● Task
Search the entries for the word "Environment" and copy each line that has it.

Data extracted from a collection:
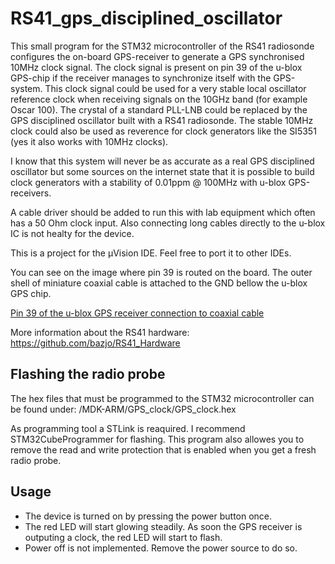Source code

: # RS41_gps_disciplined_oscillator

This small program for the STM32 microcontroller of the RS41 radiosonde configures the on-board GPS-receiver to generate a GPS synchronised 10MHz clock signal. The clock signal is present on pin 39 of the u-blox GPS-chip if the receiver manages to synchronize itself with the GPS-system. This clock signal could be used for a very stable local oscillator reference clock when receiving signals on the 10GHz band (for example Oscar 100). The crystal of a standard PLL-LNB could be replaced by the GPS disciplined oscillator built with a RS41 radiosonde. The stable 10MHz clock could also be used as reverence for clock generators like the SI5351 (yes it also works with 10MHz clocks).

I know that this system will never be as accurate as a real GPS disciplined oscillator but some sources on the internet state that it is possible to build clock generators with a stability of 0.01ppm @ 100MHz with u-blox GPS-receivers.

A cable driver should be added to run this with lab equipment which often has a 50 Ohm clock input. Also connecting long cables directly to the u-blox IC is not healty for the device.

This is a project for the µVision IDE. Feel free to port it to other IDEs.

You can see on the image where pin 39 is routed on the board. The outer shell of miniature coaxial cable is attached to the GND bellow the u-blox GPS chip.

[Pin 39 of the u-blox GPS receiver connection to coaxial cable](CLK_output.png)

More information about the RS41 hardware: https://github.com/bazjo/RS41_Hardware

## Flashing the radio probe

The hex files that must be programmed to the STM32 microcontroller can be found under:
    /MDK-ARM/GPS_clock/GPS_clock.hex

As programming tool a STLink is reaquired.
I recommend STM32CubeProgrammer for flashing. This program also allowes you to remove the read and write protection that is enabled when you get a fresh radio probe.

## Usage

* The device is turned on by pressing the power button once.
* The red LED will start glowing steadily. As soon the GPS receiver is outputing a clock, the red LED will start to flash.
* Power off is not implemented. Remove the power source to do so.

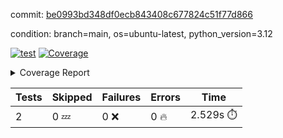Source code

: commit: [be0993bd348df0ecb843408c677824c51f77d866](https://github.com/rcmdnk/boto3-session/tree/be0993bd348df0ecb843408c677824c51f77d866)

condition: branch=main, os=ubuntu-latest, python_version=3.12

[![test](https://github.com/rcmdnk/boto3-session/actions/workflows/test.yml/badge.svg)](https://github.com/rcmdnk/boto3-session/actions/runs/15515516548)
<a href="https://github.com/rcmdnk/boto3-session/blob/be0993bd348df0ecb843408c677824c51f77d866/README.md"><img alt="Coverage" src="https://img.shields.io/badge/Coverage-47%25-orange.svg" /></a><details><summary>Coverage Report </summary><table><tr><th>File</th><th>Stmts</th><th>Miss</th><th>Cover</th><th>Missing</th></tr><tbody><tr><td colspan="5"><b>src/boto3_session</b></td></tr><tr><td>&nbsp; &nbsp;<a href="https://github.com/rcmdnk/boto3-session/blob/be0993bd348df0ecb843408c677824c51f77d866/src/boto3_session/session.py">session.py</a></td><td>59</td><td>34</td><td>42%</td><td><a href="https://github.com/rcmdnk/boto3-session/blob/be0993bd348df0ecb843408c677824c51f77d866/src/boto3_session/session.py#L15-L18">15&ndash;18</a>, <a href="https://github.com/rcmdnk/boto3-session/blob/be0993bd348df0ecb843408c677824c51f77d866/src/boto3_session/session.py#L60">60</a>, <a href="https://github.com/rcmdnk/boto3-session/blob/be0993bd348df0ecb843408c677824c51f77d866/src/boto3_session/session.py#L68-L70">68&ndash;70</a>, <a href="https://github.com/rcmdnk/boto3-session/blob/be0993bd348df0ecb843408c677824c51f77d866/src/boto3_session/session.py#L73-L97">73&ndash;97</a>, <a href="https://github.com/rcmdnk/boto3-session/blob/be0993bd348df0ecb843408c677824c51f77d866/src/boto3_session/session.py#L100-L122">100&ndash;122</a>, <a href="https://github.com/rcmdnk/boto3-session/blob/be0993bd348df0ecb843408c677824c51f77d866/src/boto3_session/session.py#L125-L129">125&ndash;129</a>, <a href="https://github.com/rcmdnk/boto3-session/blob/be0993bd348df0ecb843408c677824c51f77d866/src/boto3_session/session.py#L132-L133">132&ndash;133</a>, <a href="https://github.com/rcmdnk/boto3-session/blob/be0993bd348df0ecb843408c677824c51f77d866/src/boto3_session/session.py#L136-L137">136&ndash;137</a></td></tr><tr><td><b>TOTAL</b></td><td><b>64</b></td><td><b>34</b></td><td><b>47%</b></td><td>&nbsp;</td></tr></tbody></table></details>

| Tests | Skipped | Failures | Errors | Time |
| ----- | ------- | -------- | -------- | ------------------ |
| 2 | 0 :zzz: | 0 :x: | 0 :fire: | 2.529s :stopwatch: |

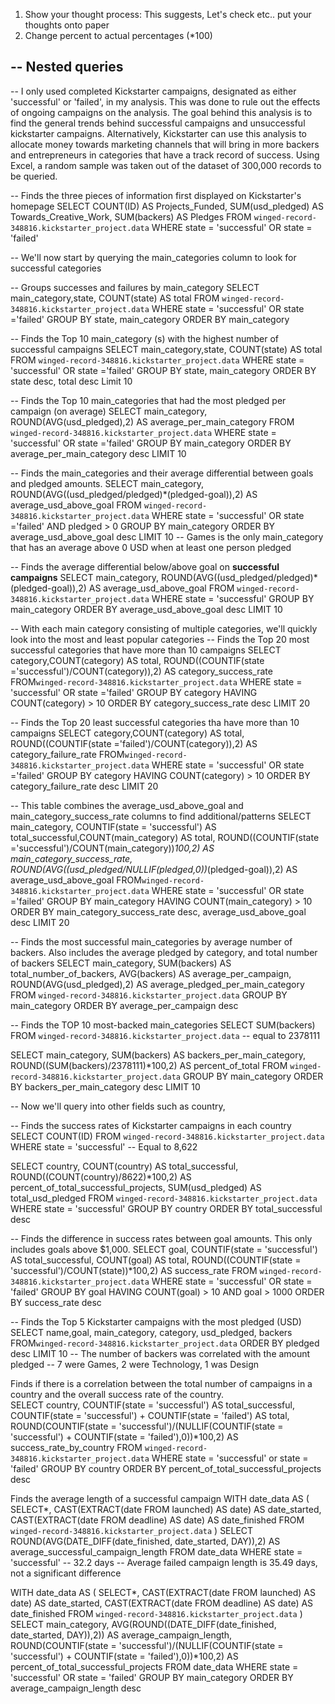 
1. Show your thought process: This suggests, Let's check etc.. put your thoughts onto paper
2. Change percent to actual percentages (*100)

-- Nested queries
-- 


-- I only used completed Kickstarter campaigns, designated as either 'successful' or 'failed', in my analysis. This was done to rule out the effects of ongoing campaigns on the analysis. The goal behind this analysis is to find the general trends behind successful campaigns and unsuccessful kickstarter campaigns. Alternatively, Kickstarter can use this analysis to allocate money towards marketing channels that will bring in more backers and entrepreneurs in categories that have a track record of success. Using Excel, a random sample was taken out of the dataset of 300,000 records to be queried.

-- Finds the three pieces of information first displayed on Kickstarter's homepage
SELECT COUNT(ID) AS Projects_Funded, SUM(usd_pledged) AS Towards_Creative_Work, SUM(backers) AS Pledges
FROM `winged-record-348816.kickstarter_project.data`
WHERE state = 'successful' OR state = 'failed'

-- We'll now start by querying the main_categories column to look for successful categories

-- Groups successes and failures by main_category
SELECT main_category,state, COUNT(state) AS total
FROM `winged-record-348816.kickstarter_project.data`
WHERE state = 'successful' OR state ='failed'
GROUP BY state, main_category
ORDER BY main_category

-- Finds the Top 10 main_category (s) with the highest number of successful campaigns
SELECT main_category,state, COUNT(state) AS total
FROM `winged-record-348816.kickstarter_project.data`
WHERE state = 'successful' OR state ='failed'
GROUP BY state, main_category
ORDER BY state desc, total desc
Limit 10

-- Finds the Top 10 main_categories that had the most pledged per campaign (on average)
SELECT main_category, ROUND(AVG(usd_pledged),2) AS average_per_main_category
FROM `winged-record-348816.kickstarter_project.data`
WHERE state = 'successful' OR state ='failed'
GROUP BY main_category
ORDER BY average_per_main_category desc
LIMIT 10

-- Finds the main_categories and their average differential between goals and pledged amounts.
SELECT main_category, ROUND(AVG((usd_pledged/pledged)*(pledged-goal)),2) AS average_usd_above_goal
FROM `winged-record-348816.kickstarter_project.data`
WHERE state = 'successful' OR state ='failed' AND pledged > 0
GROUP BY main_category
ORDER BY average_usd_above_goal desc
LIMIT 10
-- Games is the only main_category that has an average above 0 USD when at least one person pledged

-- Finds the average differential below/above goal on **successful campaigns**
SELECT main_category, ROUND(AVG((usd_pledged/pledged)*(pledged-goal)),2) AS average_usd_above_goal
FROM `winged-record-348816.kickstarter_project.data`
WHERE state = 'successful'
GROUP BY main_category
ORDER BY average_usd_above_goal desc
LIMIT 10

-- With each main category consisting of multiple categories, we'll quickly look into the most and least popular categories
-- Finds the Top 20 most successful categories that have more than 10 campaigns
SELECT category,COUNT(category) AS total, ROUND((COUNTIF(state ='successful')/COUNT(category)),2) AS category_success_rate
FROM`winged-record-348816.kickstarter_project.data`
WHERE state = 'successful' OR state ='failed'
GROUP BY category
HAVING COUNT(category) > 10
ORDER BY category_success_rate desc
LIMIT 20
 
-- Finds the Top 20 least successful categories tha have more than 10 campaigns
SELECT category,COUNT(category) AS total, ROUND((COUNTIF(state ='failed')/COUNT(category)),2) AS category_failure_rate
FROM`winged-record-348816.kickstarter_project.data`
WHERE state = 'successful' OR state ='failed'
GROUP BY category
HAVING COUNT(category) > 10
ORDER BY category_failure_rate desc
LIMIT 20

-- This table combines the average_usd_above_goal and main_category_success_rate columns to find additional/patterns
SELECT main_category, COUNTIF(state = 'successful') AS total_successful,COUNT(main_category) AS total, ROUND((COUNTIF(state ='successful')/COUNT(main_category))*100,2) AS main_category_success_rate, ROUND(AVG((usd_pledged/NULLIF(pledged,0))*(pledged-goal)),2) AS average_usd_above_goal
FROM`winged-record-348816.kickstarter_project.data`
WHERE state = 'successful' OR state ='failed'
GROUP BY main_category
HAVING COUNT(main_category) > 10
ORDER BY main_category_success_rate desc, average_usd_above_goal desc
LIMIT 20

-- Finds the most successful main_categories by average number of backers. Also includes the average pledged by category, and total number of backers
SELECT main_category, SUM(backers) AS total_number_of_backers, AVG(backers) AS average_per_campaign, ROUND(AVG(usd_pledged),2) AS average_pledged_per_main_category
FROM `winged-record-348816.kickstarter_project.data`
GROUP BY main_category
ORDER BY average_per_campaign desc

-- Finds the TOP 10 most-backed main_categories
SELECT SUM(backers)
FROM `winged-record-348816.kickstarter_project.data`
-- equal to 2378111

SELECT main_category, SUM(backers) AS backers_per_main_category, ROUND((SUM(backers)/2378111)*100,2) AS percent_of_total
FROM `winged-record-348816.kickstarter_project.data`
GROUP BY main_category
ORDER BY backers_per_main_category desc
LIMIT 10

-- Now we'll query into other fields such as country, 

-- Finds the success rates of Kickstarter campaigns in each country
SELECT COUNT(ID)
FROM `winged-record-348816.kickstarter_project.data`
WHERE state = 'successful'
-- Equal to 8,622

SELECT country, COUNT(country) AS total_successful, ROUND((COUNT(country)/8622)*100,2) AS percent_of_total_successful_projects, SUM(usd_pledged) AS total_usd_pledged
FROM `winged-record-348816.kickstarter_project.data`
WHERE state = 'successful'
GROUP BY country
ORDER BY total_successful desc

-- Finds the difference in success rates between goal amounts. This only includes goals above $1,000.
SELECT goal, COUNTIF(state = 'successful') AS total_successful, COUNT(goal) AS total, ROUND((COUNTIF(state = 'successful')/COUNT(state))*100,2) AS success_rate
FROM `winged-record-348816.kickstarter_project.data`
WHERE state = 'successful' OR state = 'failed'
GROUP BY goal
HAVING COUNT(goal) > 10 AND goal > 1000
ORDER BY success_rate desc

-- Finds the Top 5 Kickstarter campaigns with the most pledged (USD)
SELECT name,goal, main_category, category, usd_pledged, backers
FROM`winged-record-348816.kickstarter_project.data`
ORDER BY pledged desc
LIMIT 10
-- The number of backers was correlated with the amount pledged
-- 7 were Games, 2 were Technology, 1 was Design

Finds if there is a correlation between the total number of campaigns in a country and the overall success rate of the country.  
SELECT country, COUNTIF(state = 'successful') AS total_successful, COUNTIF(state = 'successful') + COUNTIF(state = 'failed')  AS total, ROUND(COUNTIF(state = 'successful')/(NULLIF(COUNTIF(state = 'successful') + COUNTIF(state = 'failed'),0))*100,2) AS success_rate_by_country
FROM `winged-record-348816.kickstarter_project.data`
WHERE state = 'successful' or state = 'failed'
GROUP BY country
ORDER BY percent_of_total_successful_projects desc

Finds the average length of a successful campaign
WITH date_data AS
(
SELECT*, CAST(EXTRACT(date FROM launched) AS date) AS date_started, CAST(EXTRACT(date FROM deadline) AS date) AS date_finished
FROM `winged-record-348816.kickstarter_project.data`
)
SELECT ROUND(AVG(DATE_DIFF(date_finished, date_started, DAY)),2) AS average_successful_campaign_length
FROM date_data
WHERE state = 'successful'
-- 32.2 days
-- Average failed campaign length is 35.49 days, not a significant difference

WITH date_data AS
(
SELECT*, CAST(EXTRACT(date FROM launched) AS date) AS date_started, CAST(EXTRACT(date FROM deadline) AS date) AS date_finished
FROM `winged-record-348816.kickstarter_project.data`
)
SELECT main_category, AVG(ROUND((DATE_DIFF(date_finished, date_started, DAY)),2)) AS average_campaign_length, ROUND(COUNTIF(state = 'successful')/(NULLIF(COUNTIF(state = 'successful') + COUNTIF(state = 'failed'),0))*100,2) AS percent_of_total_successful_projects
FROM date_data
WHERE state = 'successful' OR state = 'failed'
GROUP BY main_category
ORDER BY average_campaign_length desc
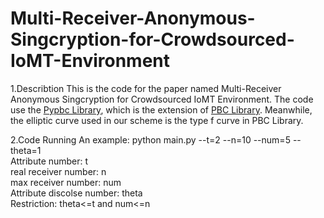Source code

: # Multi-Receiver-Anonymous-Singcryption-for-Crowdsourced-IoMT-Environment
1.Describtion
This is the code for the paper named Multi-Receiver Anonymous Singcryption for Crowdsourced IoMT Environment. The code use the [Pypbc Library](https://github.com/debatem1/pypbc), which is the extension of [PBC Library](https://github.com/blynn/pbc). Meanwhile, the elliptic curve used in our scheme is the type f curve in PBC Library.

2.Code Running
An example: python main.py --t=2 --n=10 --num=5 --theta=1 <br>
Attribute number: t <br>
real receiver number: n <br>
max receiver number: num <br>
Attribute discolse number: theta <br>
Restriction: theta<=t and num<=n <br>
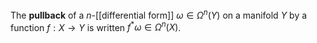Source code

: The **pullback** of a $n$-[[differential form]] $\omega \in \Omega^n(Y)$ on a manifold $Y$ by a function $f: X \to Y$ is written $f^* \omega \in \Omega^n(X)$.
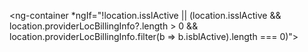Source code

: <ng-container *ngIf="!location.isslActive || (location.isslActive && location.providerLocBillingInfo?.length > 0 && location.providerLocBillingInfo.filter(b => b.isblActive).length === 0)">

● Answer to the problem
: # Multi-Receiver-Anonymous-Singcryption-for-Crowdsourced-IoMT-Environment
This is the code for the paper named Multi-Receiver Anonymous Singcryption for Crowdsourced IoMT Environment. The code use the [Pypbc Library](https://github.com/debatem1/pypbc), which is the extension of [PBC Library](https://github.com/blynn/pbc). Meanwhile, the elliptic curve used in our scheme is the type f curve in PBC Library.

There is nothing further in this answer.